Task to complete.
All entries must be transcribed exactly, down to the last character.

Listed records.
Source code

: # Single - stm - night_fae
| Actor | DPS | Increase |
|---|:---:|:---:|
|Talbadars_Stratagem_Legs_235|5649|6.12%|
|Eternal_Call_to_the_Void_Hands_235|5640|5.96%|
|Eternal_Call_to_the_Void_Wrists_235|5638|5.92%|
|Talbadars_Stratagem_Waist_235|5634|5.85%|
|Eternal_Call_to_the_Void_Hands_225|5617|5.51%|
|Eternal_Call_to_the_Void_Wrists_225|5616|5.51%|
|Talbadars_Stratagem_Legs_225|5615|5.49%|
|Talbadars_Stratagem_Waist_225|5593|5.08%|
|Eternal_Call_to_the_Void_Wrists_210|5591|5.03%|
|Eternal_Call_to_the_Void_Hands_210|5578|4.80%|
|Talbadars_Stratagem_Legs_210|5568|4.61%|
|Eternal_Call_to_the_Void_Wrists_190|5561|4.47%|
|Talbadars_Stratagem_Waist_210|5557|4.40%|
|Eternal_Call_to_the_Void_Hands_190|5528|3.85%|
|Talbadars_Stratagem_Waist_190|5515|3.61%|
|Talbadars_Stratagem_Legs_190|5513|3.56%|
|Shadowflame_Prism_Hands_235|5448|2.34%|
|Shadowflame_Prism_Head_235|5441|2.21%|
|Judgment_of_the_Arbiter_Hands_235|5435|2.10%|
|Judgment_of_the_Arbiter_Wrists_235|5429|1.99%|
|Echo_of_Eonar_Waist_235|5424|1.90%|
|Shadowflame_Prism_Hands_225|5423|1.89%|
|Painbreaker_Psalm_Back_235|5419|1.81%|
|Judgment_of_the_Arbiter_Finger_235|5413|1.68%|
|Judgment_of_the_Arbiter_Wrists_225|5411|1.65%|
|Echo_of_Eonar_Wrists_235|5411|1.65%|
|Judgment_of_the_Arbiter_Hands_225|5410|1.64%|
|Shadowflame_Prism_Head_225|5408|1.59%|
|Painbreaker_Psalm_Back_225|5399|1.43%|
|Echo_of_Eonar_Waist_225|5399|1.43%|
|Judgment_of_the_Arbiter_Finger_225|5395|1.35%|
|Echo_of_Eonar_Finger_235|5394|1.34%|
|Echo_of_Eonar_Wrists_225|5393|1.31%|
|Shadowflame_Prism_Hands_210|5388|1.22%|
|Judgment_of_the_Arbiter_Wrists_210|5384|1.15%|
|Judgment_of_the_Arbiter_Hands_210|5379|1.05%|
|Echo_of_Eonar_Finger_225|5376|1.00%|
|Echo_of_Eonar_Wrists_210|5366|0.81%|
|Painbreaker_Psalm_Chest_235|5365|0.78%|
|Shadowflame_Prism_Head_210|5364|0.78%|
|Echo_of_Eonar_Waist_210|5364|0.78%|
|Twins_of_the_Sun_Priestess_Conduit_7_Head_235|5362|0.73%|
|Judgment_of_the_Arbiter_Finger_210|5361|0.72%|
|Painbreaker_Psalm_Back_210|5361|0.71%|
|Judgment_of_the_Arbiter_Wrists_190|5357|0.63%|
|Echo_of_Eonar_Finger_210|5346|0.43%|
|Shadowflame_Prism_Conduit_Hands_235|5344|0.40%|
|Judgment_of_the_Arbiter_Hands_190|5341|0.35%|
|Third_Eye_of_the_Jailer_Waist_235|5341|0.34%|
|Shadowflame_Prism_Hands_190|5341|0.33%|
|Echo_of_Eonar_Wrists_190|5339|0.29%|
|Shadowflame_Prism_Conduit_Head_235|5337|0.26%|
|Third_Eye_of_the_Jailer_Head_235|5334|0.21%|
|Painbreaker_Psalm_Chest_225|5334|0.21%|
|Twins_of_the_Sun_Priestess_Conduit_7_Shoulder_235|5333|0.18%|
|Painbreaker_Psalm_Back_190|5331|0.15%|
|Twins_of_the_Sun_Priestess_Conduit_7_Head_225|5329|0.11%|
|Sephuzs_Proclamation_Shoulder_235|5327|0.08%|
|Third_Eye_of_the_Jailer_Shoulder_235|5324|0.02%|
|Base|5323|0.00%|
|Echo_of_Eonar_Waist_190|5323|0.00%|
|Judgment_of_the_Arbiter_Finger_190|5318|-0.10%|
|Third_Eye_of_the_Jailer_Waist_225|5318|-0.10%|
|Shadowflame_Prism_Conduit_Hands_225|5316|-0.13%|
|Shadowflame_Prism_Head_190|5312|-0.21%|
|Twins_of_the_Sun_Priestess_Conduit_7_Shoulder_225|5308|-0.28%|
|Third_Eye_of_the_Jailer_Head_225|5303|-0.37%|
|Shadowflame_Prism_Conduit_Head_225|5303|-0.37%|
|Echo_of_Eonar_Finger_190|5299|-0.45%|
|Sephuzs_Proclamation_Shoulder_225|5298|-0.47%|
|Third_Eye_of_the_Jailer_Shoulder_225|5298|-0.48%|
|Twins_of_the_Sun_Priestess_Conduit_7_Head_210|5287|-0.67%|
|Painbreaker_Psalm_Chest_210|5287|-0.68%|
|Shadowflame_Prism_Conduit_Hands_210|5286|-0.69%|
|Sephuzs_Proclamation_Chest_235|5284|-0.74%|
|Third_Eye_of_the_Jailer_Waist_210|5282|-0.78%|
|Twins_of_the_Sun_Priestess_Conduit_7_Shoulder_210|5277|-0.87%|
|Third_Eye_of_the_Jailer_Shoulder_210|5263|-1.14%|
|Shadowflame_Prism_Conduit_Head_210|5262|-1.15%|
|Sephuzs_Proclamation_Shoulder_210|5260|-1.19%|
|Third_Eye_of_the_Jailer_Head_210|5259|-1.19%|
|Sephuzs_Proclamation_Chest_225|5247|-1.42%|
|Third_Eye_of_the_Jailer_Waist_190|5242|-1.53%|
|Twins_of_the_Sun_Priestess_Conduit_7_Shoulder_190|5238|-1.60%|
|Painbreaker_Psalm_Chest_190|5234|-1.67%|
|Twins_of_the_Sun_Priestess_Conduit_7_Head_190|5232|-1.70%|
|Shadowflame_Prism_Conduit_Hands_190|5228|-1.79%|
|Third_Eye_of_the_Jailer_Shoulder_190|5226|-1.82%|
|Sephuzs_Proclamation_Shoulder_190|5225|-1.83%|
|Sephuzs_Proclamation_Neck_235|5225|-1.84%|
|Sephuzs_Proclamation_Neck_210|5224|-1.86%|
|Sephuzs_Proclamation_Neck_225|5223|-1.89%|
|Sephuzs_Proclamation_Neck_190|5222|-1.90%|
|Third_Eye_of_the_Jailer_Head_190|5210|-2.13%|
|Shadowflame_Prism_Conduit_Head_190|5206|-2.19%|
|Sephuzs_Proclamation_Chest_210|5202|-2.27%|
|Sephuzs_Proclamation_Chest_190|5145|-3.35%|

Solution to this exercise.
Source code

: # Single - stm - night_fae
| Actor | DPS | Increase |
|---|:---:|:---:|
|Talbadars_Stratagem_Legs_235|5649|6.12%|
|Eternal_Call_to_the_Void_Hands_235|5640|5.96%|
|Eternal_Call_to_the_Void_Wrists_235|5638|5.92%|
|Talbadars_Stratagem_Waist_235|5634|5.85%|
|Eternal_Call_to_the_Void_Hands_225|5617|5.51%|
|Eternal_Call_to_the_Void_Wrists_225|5616|5.51%|
|Talbadars_Stratagem_Legs_225|5615|5.49%|
|Talbadars_Stratagem_Waist_225|5593|5.08%|
|Eternal_Call_to_the_Void_Wrists_210|5591|5.03%|
|Eternal_Call_to_the_Void_Hands_210|5578|4.80%|
|Talbadars_Stratagem_Legs_210|5568|4.61%|
|Eternal_Call_to_the_Void_Wrists_190|5561|4.47%|
|Talbadars_Stratagem_Waist_210|5557|4.40%|
|Eternal_Call_to_the_Void_Hands_190|5528|3.85%|
|Talbadars_Stratagem_Waist_190|5515|3.61%|
|Talbadars_Stratagem_Legs_190|5513|3.56%|
|Shadowflame_Prism_Hands_235|5448|2.34%|
|Shadowflame_Prism_Head_235|5441|2.21%|
|Judgment_of_the_Arbiter_Hands_235|5435|2.10%|
|Judgment_of_the_Arbiter_Wrists_235|5429|1.99%|
|Echo_of_Eonar_Waist_235|5424|1.90%|
|Shadowflame_Prism_Hands_225|5423|1.89%|
|Painbreaker_Psalm_Back_235|5419|1.81%|
|Judgment_of_the_Arbiter_Finger_235|5413|1.68%|
|Judgment_of_the_Arbiter_Wrists_225|5411|1.65%|
|Echo_of_Eonar_Wrists_235|5411|1.65%|
|Judgment_of_the_Arbiter_Hands_225|5410|1.64%|
|Shadowflame_Prism_Head_225|5408|1.59%|
|Painbreaker_Psalm_Back_225|5399|1.43%|
|Echo_of_Eonar_Waist_225|5399|1.43%|
|Judgment_of_the_Arbiter_Finger_225|5395|1.35%|
|Echo_of_Eonar_Finger_235|5394|1.34%|
|Echo_of_Eonar_Wrists_225|5393|1.31%|
|Shadowflame_Prism_Hands_210|5388|1.22%|
|Judgment_of_the_Arbiter_Wrists_210|5384|1.15%|
|Judgment_of_the_Arbiter_Hands_210|5379|1.05%|
|Echo_of_Eonar_Finger_225|5376|1.00%|
|Echo_of_Eonar_Wrists_210|5366|0.81%|
|Painbreaker_Psalm_Chest_235|5365|0.78%|
|Shadowflame_Prism_Head_210|5364|0.78%|
|Echo_of_Eonar_Waist_210|5364|0.78%|
|Twins_of_the_Sun_Priestess_Conduit_7_Head_235|5362|0.73%|
|Judgment_of_the_Arbiter_Finger_210|5361|0.72%|
|Painbreaker_Psalm_Back_210|5361|0.71%|
|Judgment_of_the_Arbiter_Wrists_190|5357|0.63%|
|Echo_of_Eonar_Finger_210|5346|0.43%|
|Shadowflame_Prism_Conduit_Hands_235|5344|0.40%|
|Judgment_of_the_Arbiter_Hands_190|5341|0.35%|
|Third_Eye_of_the_Jailer_Waist_235|5341|0.34%|
|Shadowflame_Prism_Hands_190|5341|0.33%|
|Echo_of_Eonar_Wrists_190|5339|0.29%|
|Shadowflame_Prism_Conduit_Head_235|5337|0.26%|
|Third_Eye_of_the_Jailer_Head_235|5334|0.21%|
|Painbreaker_Psalm_Chest_225|5334|0.21%|
|Twins_of_the_Sun_Priestess_Conduit_7_Shoulder_235|5333|0.18%|
|Painbreaker_Psalm_Back_190|5331|0.15%|
|Twins_of_the_Sun_Priestess_Conduit_7_Head_225|5329|0.11%|
|Sephuzs_Proclamation_Shoulder_235|5327|0.08%|
|Third_Eye_of_the_Jailer_Shoulder_235|5324|0.02%|
|Base|5323|0.00%|
|Echo_of_Eonar_Waist_190|5323|0.00%|
|Judgment_of_the_Arbiter_Finger_190|5318|-0.10%|
|Third_Eye_of_the_Jailer_Waist_225|5318|-0.10%|
|Shadowflame_Prism_Conduit_Hands_225|5316|-0.13%|
|Shadowflame_Prism_Head_190|5312|-0.21%|
|Twins_of_the_Sun_Priestess_Conduit_7_Shoulder_225|5308|-0.28%|
|Third_Eye_of_the_Jailer_Head_225|5303|-0.37%|
|Shadowflame_Prism_Conduit_Head_225|5303|-0.37%|
|Echo_of_Eonar_Finger_190|5299|-0.45%|
|Sephuzs_Proclamation_Shoulder_225|5298|-0.47%|
|Third_Eye_of_the_Jailer_Shoulder_225|5298|-0.48%|
|Twins_of_the_Sun_Priestess_Conduit_7_Head_210|5287|-0.67%|
|Painbreaker_Psalm_Chest_210|5287|-0.68%|
|Shadowflame_Prism_Conduit_Hands_210|5286|-0.69%|
|Sephuzs_Proclamation_Chest_235|5284|-0.74%|
|Third_Eye_of_the_Jailer_Waist_210|5282|-0.78%|
|Twins_of_the_Sun_Priestess_Conduit_7_Shoulder_210|5277|-0.87%|
|Third_Eye_of_the_Jailer_Shoulder_210|5263|-1.14%|
|Shadowflame_Prism_Conduit_Head_210|5262|-1.15%|
|Sephuzs_Proclamation_Shoulder_210|5260|-1.19%|
|Third_Eye_of_the_Jailer_Head_210|5259|-1.19%|
|Sephuzs_Proclamation_Chest_225|5247|-1.42%|
|Third_Eye_of_the_Jailer_Waist_190|5242|-1.53%|
|Twins_of_the_Sun_Priestess_Conduit_7_Shoulder_190|5238|-1.60%|
|Painbreaker_Psalm_Chest_190|5234|-1.67%|
|Twins_of_the_Sun_Priestess_Conduit_7_Head_190|5232|-1.70%|
|Shadowflame_Prism_Conduit_Hands_190|5228|-1.79%|
|Third_Eye_of_the_Jailer_Shoulder_190|5226|-1.82%|
|Sephuzs_Proclamation_Shoulder_190|5225|-1.83%|
|Sephuzs_Proclamation_Neck_235|5225|-1.84%|
|Sephuzs_Proclamation_Neck_210|5224|-1.86%|
|Sephuzs_Proclamation_Neck_225|5223|-1.89%|
|Sephuzs_Proclamation_Neck_190|5222|-1.90%|
|Third_Eye_of_the_Jailer_Head_190|5210|-2.13%|
|Shadowflame_Prism_Conduit_Head_190|5206|-2.19%|
|Sephuzs_Proclamation_Chest_210|5202|-2.27%|
|Sephuzs_Proclamation_Chest_190|5145|-3.35%|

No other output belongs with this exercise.